The Sport Wales National Centre (Athrofa Chwaraeon Cymru) was established in 1972 to provide facilities to help develop excellence in Welsh sport. The institute has indoor sports halls, next to Glamorgan CCC's SWALEC Stadium in Sophia Gardens. Sports activities in the Main Hall include gymnastics, table tennis, trampoline, badminton, netball, basketball, archery, martial arts, fencing, dance and boxing. The site also contains squash courts and weight training rooms. Outdoors, the Institute has an international standard permeable artificial pitch, which is one of the home international venues for Welsh hockey. The pitch is also used for lacrosse and football. Their outdoor tennis courts are also used for netball and five-a-side football.
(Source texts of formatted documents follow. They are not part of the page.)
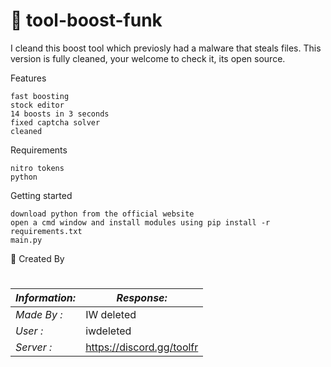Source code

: # 🎃 tool-boost-funk

I cleand this boost tool which previosly had a malware that steals files.
This version is fully cleaned, your welcome to check it, its open source.

Features

    fast boosting
    stock editor
    14 boosts in 3 seconds
    fixed captcha solver
    cleaned

Requirements

    nitro tokens
    python

Getting started

    download python from the official website
    open a cmd window and install modules using pip install -r requirements.txt
    main.py


🪪 Created By
#
|*Information:* | *Response:* |
|--------------|------------ |
| *Made By :*   |        IW deleted     |
| *User :*      |iwdeleted |
| *Server :*   | https://discord.gg/toolfr |

                                                          
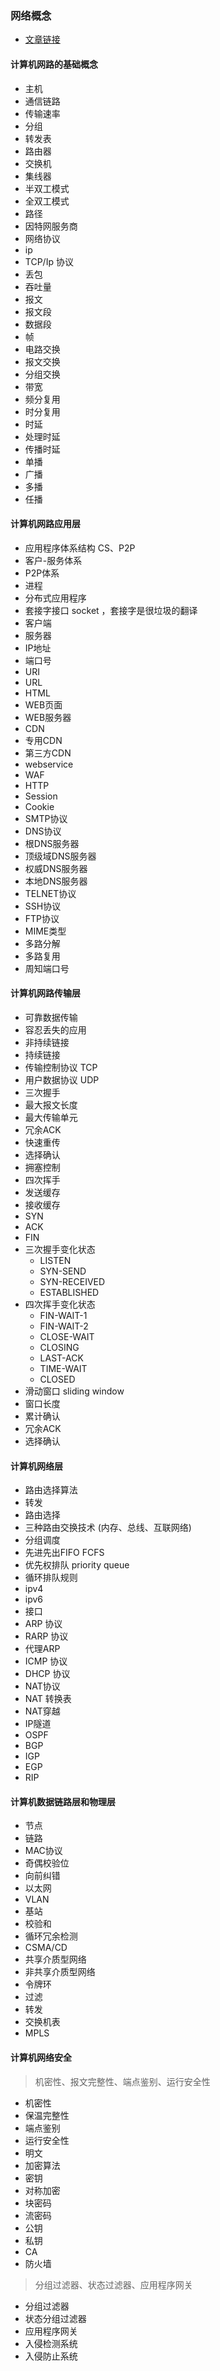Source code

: ### 网络概念
- [文章链接](https://mp.weixin.qq.com/s/l2Vutlgq67TwyCNubcBlaw)
#### 计算机网路的基础概念

- 主机
- 通信链路
- 传输速率
- 分组
- 转发表
- 路由器
- 交换机
- 集线器
- 半双工模式
- 全双工模式
- 路径
- 因特网服务商
- 网络协议
- ip
- TCP/Ip 协议
- 丢包
- 吞吐量
- 报文
- 报文段
- 数据段
- 帧
- 电路交换
- 报文交换
- 分组交换
- 带宽
- 频分复用
- 时分复用
- 时延
- 处理时延
- 传播时延
- 单播
- 广播
- 多播
- 任播

#### 计算机网路应用层
- 应用程序体系结构 CS、P2P
- 客户-服务体系
- P2P体系
- 进程
- 分布式应用程序
- 套接字接口 socket ，套接字是很垃圾的翻译
- 客户端
- 服务器
- IP地址
- 端口号
- URI
- URL
- HTML
- WEB页面
- WEB服务器
- CDN
- 专用CDN
- 第三方CDN
- webservice
- WAF
- HTTP
- Session
- Cookie
- SMTP协议
- DNS协议
- 根DNS服务器
- 顶级域DNS服务器
- 权威DNS服务器
- 本地DNS服务器
- TELNET协议
-  SSH协议
- FTP协议
- MIME类型
- 多路分解
- 多路复用
- 周知端口号


#### 计算机网路传输层
- 可靠数据传输
- 容忍丢失的应用
- 非持续链接
- 持续链接
- 传输控制协议 TCP
- 用户数据协议 UDP
- 三次握手
- 最大报文长度
- 最大传输单元
- 冗余ACK
- 快速重传
- 选择确认
- 拥塞控制
- 四次挥手
- 发送缓存
- 接收缓存
- SYN
- ACK
- FIN
- 三次握手变化状态
	- LISTEN
	- SYN-SEND
	- SYN-RECEIVED
	- ESTABLISHED
- 四次挥手变化状态
	- FIN-WAIT-1
	-  FIN-WAIT-2
	- CLOSE-WAIT
	- CLOSING
	- LAST-ACK
	- TIME-WAIT
	- CLOSED
- 滑动窗口 sliding window
- 窗口长度
- 累计确认
- 冗余ACK
- 选择确认

#### 计算机网络层
- 路由选择算法
- 转发
- 路由选择
- 三种路由交换技术 (内存、总线、互联网络)
- 分组调度
- 先进先出FIFO FCFS
- 优先权排队 priority queue
- 循环排队规则
- ipv4
- ipv6
- 接口
- ARP 协议
- RARP 协议
- 代理ARP
- ICMP 协议
- DHCP 协议
- NAT协议
- NAT 转换表
- NAT穿越
- IP隧道
- OSPF
- BGP
- IGP
- EGP
- RIP
#### 计算机数据链路层和物理层
- 节点
- 链路
- MAC协议
- 奇偶校验位
- 向前纠错
- 以太网
- VLAN
- 基站
- 校验和
- 循环冗余检测
- CSMA/CD
- 共享介质型网络
- 非共享介质型网络
- 令牌环
- 过滤
- 转发
- 交换机表
- MPLS


#### 计算机网络安全
>  机密性、报文完整性、端点鉴别、运行安全性 
- 机密性
- 保温完整性
- 端点鉴别
- 运行安全性
- 明文
- 加密算法
- 密钥
- 对称加密
- 块密码
- 流密码
- 公钥
- 私钥
- CA
- 防火墙
> 分组过滤器、状态过滤器、应用程序网关
- 分组过滤器
- 状态分组过滤器
- 应用程序网关
- 入侵检测系统
- 入侵防止系统
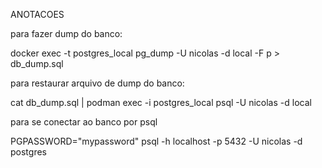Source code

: ANOTACOES

para fazer dump do banco:

docker exec -t postgres_local pg_dump -U nicolas -d local -F p > db_dump.sql

para restaurar arquivo de dump do banco:

cat db_dump.sql | podman exec -i postgres_local psql -U nicolas -d local

para se conectar ao banco por psql

PGPASSWORD="mypassword" psql -h localhost -p 5432 -U nicolas -d postgres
Welsh national teams that train at the Sport Wales National Centre include the Welsh National Rugby team (on the institute's full-size, floodlit rugby pitch), Welsh National Badminton team, the Women's Welsh National Netball Team and the Welsh National Gymnastic Team.

==Wales Empire Pool==

The Empire Pool was an international standard swimming pool building, constructed in the city centre for the 1958 British Empire and Commonwealth Games (hosted by Cardiff). It was demolished in 1998 to make way for construction work on the new Millennium Stadium.